Chocolate + Peanut Butter Smoothie (aka “Breakfast Milkshake”)


Why You’ll Want This in Your Face—Now

Skip the sugary frappé and blend this bad boy instead. You get the taste of a candy bar, but your body runs on actual nutrients. Win-win. 🙂


A tall glass filled with a marbled chocolate and peanut butter smoothie, featuring streaks of dark and light brown.
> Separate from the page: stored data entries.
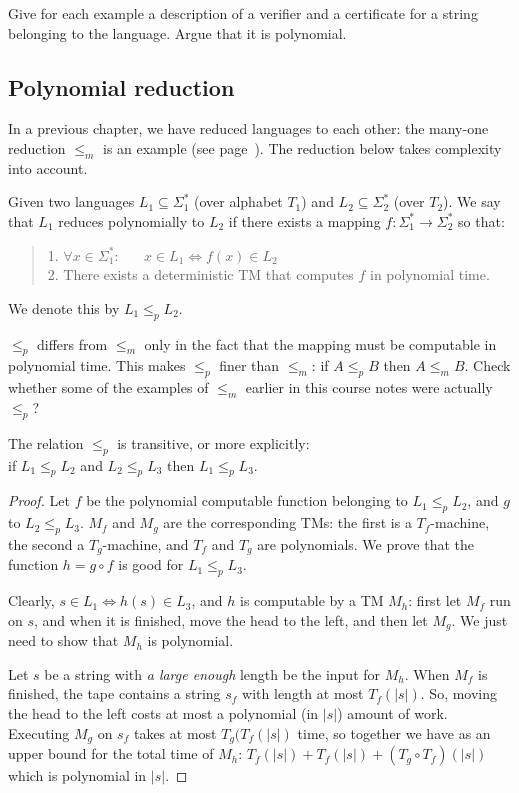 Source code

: \begin{exercise}
Give for each example a description of a verifier and a certificate
for a string belonging to the language. Argue that it is
polynomial.
\end{exercise}

\subsection{Polynomial reduction}

In a previous chapter, we have reduced languages to each other: the
many-one reduction $\leq_m$ {\mbox is an example} (see
page~\pageref{manyone}). The reduction below takes
complexity into account.

\begin{definition}
Given two languages $L_1\subseteq \Sigma_1^*$ (over alphabet $T_1$)
and $L_2\subseteq \Sigma_2^*$ (over $T_2$). We say that $L_1$
reduces polynomially to $L_2$ if there exists a mapping $f:\Sigma_1^*
\rightarrow \Sigma_2^*$ so that:
\begin{verse}
1. $\forall x\in \Sigma_1^*$: \ \ \ $x\in L_1\Leftrightarrow f(x)\in
L_2$\\[2mm] 2. There exists a deterministic TM that computes $f$ in
polynomial time.
\end{verse}
We denote this by $L_1 \leq_p  L_2$.
\end{definition}

$\leq_p$ differs from $\leq_m$ only in the fact that the mapping must
be computable in polynomial time. This makes $\leq_p$ finer than $\leq_m$:
if $A \leq_p B$ then $A \leq_m B$. Check whether some of the examples
of $\leq_m$ earlier in this course notes were actually $\leq_p$?

\begin{theorem} \label{transitief}
The relation $ \leq_p $ is transitive, or more explicitly:\\
if $L_1 \leq_p L_2$ and $L_2 \leq_p L_3$ then $L_1 \leq_p L_3$.
\end{theorem}
\begin{proof}
Let $f$ be the polynomial computable function belonging to $L_1
\leq_p L_2$, and $g$ to $L_2 \leq_p L_3$. $M_f$ and $M_g$ are the
corresponding TMs: the first is a $T_f$-machine, the second a
$T_g$-machine, and $T_f$ and $T_g$ are polynomials. We prove that
%
the function $h = g\circ f$ is good for $L_1 \leq_p L_3$.

Clearly, $s \in L_1 \Leftrightarrow h(s) \in L_3$, and $h$ is
computable by a TM $M_h$: first let $M_f$ run on $s$, and when it is
finished, move the head to the left, and then let $M_g$. We just need
to show that $M_h$ is polynomial.

Let $s$ be a string with {\em a large enough} length be the input for
$M_h$. When $M_f$ is finished, the tape contains a string $s_f$ with
length at most $T_f(|s|)$. So, moving the head to the left costs at
most a polynomial (in $|s|$) amount of work. Executing $M_g$ on $s_f$
takes at most $T_g(T_f(|s|)$ time, so together we have as an upper
bound for the total time of $M_h$:
%
$T_f(|s|) + T_f(|s|) + (T_g \circ T_f)(|s|)$ which is polynomial in
$|s|$.
\end{proof}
It's topped with roasted peanuts and rests on a light gray linen napkin next to a vintage silver spoon, all on a rustic wooden surface with a window in the background.

The Grocery Hit List

(Use these exact words when you yell — I mean ask politely — at Alexa.)

  1. 1 frozen banana – thickens the drink and sweetens it naturally.
  2. 1 cup unsweetened almond milk – keeps it dairy-free and light.
  3. 2 Tbsp natural peanut butter – protein + healthy fat.
  4. 1 Tbsp cocoa powder – deep, chocolatey flavor, zero guilt.
  5. Ice cubes (optional) – for extra frosty vibes.

Grab Your Gear

• High-speed blender (no, your 1995 hand mixer won’t cut it)
• Measuring cups + spoons—precision = perfect texture
• Tall glass, smoothie bowl, or that giant mason jar you pretend is “rustic”


3-Step Blend-Fest

1. Load the Blender

Pour the almond milk first (prevents a sad, stuck blade). Toss in the frozen banana, peanut butter, and cocoa.

2. Blitz Like You Mean It

Start low, crank to high, and blend until silky. Scrape the sides if rogue peanut butter tries to escape.

3. Tweak the Texture

• Too thick? Splash more milk.
• Not thick enough? Add a few ice cubes or another half banana and re-blend.

Boom. You’re done before Spotify finishes one song.


Nutritional Mic-Drop

Per Serving
Calories~250
Protein8 g
Healthy Fats12 g
Carbs30 g
Fiber5 g

Big perks: antioxidants from cocoa, potassium from banana, and sustained energy thanks to that PB protein punch.


Hacks, Swaps, & “But I’m Out Of…” Moments

  • Need it vegan (it already is!), keto, or just extra? Try these:*
  • Almond or cashew butter if peanuts ghost you.
  • Oat or coconut milk for a creamier vibe.
  • Medjool date or 1 tsp maple syrup if your sweet tooth screams louder.
  • Scoop of chocolate protein powder for gym-rat bragging rights.
  • Pinch of cinnamon or espresso powder because adulting deserves flavor. 😉

Serving Like a Pro

  1. Classic glass: top with a cocoa dusting.
  2. Smoothie bowl: add granola, berries, or crushed peanuts.
  3. Freezer stash: pour leftovers into silicone molds; thaw overnight and re-blend tomorrow. Zero waste, zero drama.

Store in the fridge (airtight) up to 3 days, but honestly, you’ll slam it way sooner.


Quick Fix FAQ

My smoothie tastes meh.
You probably skimped on cocoa. Add another ½ Tbsp and thank me later.

Too runny.
More frozen banana or a handful of ice. Problem solved.

No blender.
Borrow one. This recipe’s entire personality depends on it. :/


The Final Sip

Chocolate and peanut butter belong together—kinda like Netflix and “one more episode.” Blend this smoothie, fuel your morning, and dodge the snack machine till lunch. Try it, tweak it, own it.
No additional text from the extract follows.